Signatures of the Alaska Range in GOES-17 Water Vapor imageryGOES-17 (GOES-West) Low-level (7.3 µm), Mid-level (6.9 µm) and Upper-level (6.2 µm) Water Vapor images (above) displayed subtle thermal signatures of some of the highest-elevation western and central portions of the Alaska Range on 28 February 2019.
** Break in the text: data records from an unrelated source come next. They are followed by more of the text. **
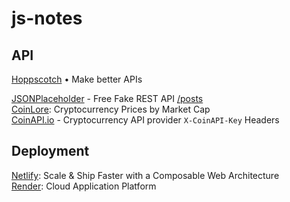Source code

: # js-notes


## API

[Hoppscotch](https://hoppscotch.io/) • Make better APIs  

[JSONPlaceholder](https://jsonplaceholder.typicode.com/) - Free Fake REST API  [/posts](https://jsonplaceholder.typicode.com/posts)  
[CoinLore](https://www.coinlore.com/cryptocurrency-data-api): Cryptocurrency Prices by Market Cap  
[CoinAPI.io](https://www.coinapi.io/) - Cryptocurrency API provider `X-CoinAPI-Key` Headers  

## Deployment

[Netlify](https://www.netlify.com/): Scale & Ship Faster with a Composable Web Architecture  
[Render](https://render.com/): Cloud Application Platform  

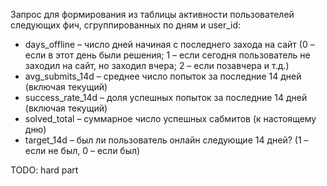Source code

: Запрос для формирования из таблицы активности пользователей следующих фич, сгруппированных по дням и user_id:
- days_offline – число дней начиная с последнего захода на сайт (0 – если в этот день были решения; 1 – если сегодня пользователь не заходил на сайт, но заходил вчера; 2 – если позавчера и т.д.)
- avg_submits_14d – среднее число попыток за последние 14 дней (включая текущий)
- success_rate_14d –  доля успешных попыток за последние 14 дней (включая текущий)
- solved_total  – суммарное число успешных сабмитов (к настоящему дню)
- target_14d – был ли пользователь онлайн следующие 14 дней? (1 – если не был, 0 – если был)

TODO: hard part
Plots of GOES-17 Water Vapor weighting functions, calculated using 12 UTC rawinsonde data from Anchorage, are shown below. Even with a very large satellite viewing angle (or zenith angle) of 70.1 degrees — which would tend to shift the Water Vapor weighting functions to higher altitudes — the presence of dry air within the entire mid-upper troposphere brought the weighting function peaks downward to pressure levels corresponding to those of the higher elevations of the Alaska Range.The dry air aloft helped to provide a remarkably cloud-free day over much of south-central Alaska, as seen in GOES-17 “Red” Visible (0.64 µm) images (below). In addition, an example of the transient spikes in daytime solar reflectance seen during this time of year was evident in the Visible imagery — note the brief brightening of a few of the images centered at 2115 UTC. Additional details about this effect are available here. Just for fun, a closer look at the GOES-17 Visible imagery (below) revealed the tidal ebb and flow of drift ice within Cook Inlet and Turnagain Arm in the Anchorage area — and a similar diurnal flow of ice was also seen on the following day (animated GIF | MP4).
===== 01 March Update =====With a similar scenario to the previous day (but farther to the east), dry air aloft allowed thermal signatures of the highest summits of the eastern Alaska Range and the Wrangell Mountains to be apparent in GOES-17 Water Vapor imagery — even the Upper-level 6.2 µm band (above).
However, in this case the Water Vapor weighting functions derived using rawinsonde data from nearby Anchorage were not representative of the pocket of dry air farther east over the mountains. An increase in the moisture profile — especially within the mid/upper troposphere — shifted the weighting functions to higher altitudes, due absorption and re-emission by that higher-altitude (and colder) moisture. Note how the weighting function contributions centered around the 300 hPa pressure level increased during the 24 hours from 12 UTC on 28 February to 12 UTC on 01 March, while the relative contributions decreased within the 500-700 layer (below).An overpass of the Suomi NPP satellite provided a number of NUCAPS sounding profiles across this region (below). A comparison of a dry NUCAPS sounding over the mountains (Point D) with a moist sounding near Anchorage (Point M) is shown below. As shown here, the moisture profile of the NUCAPS Point M sounding was similar to that of the 12 UTC Anchorage sounding.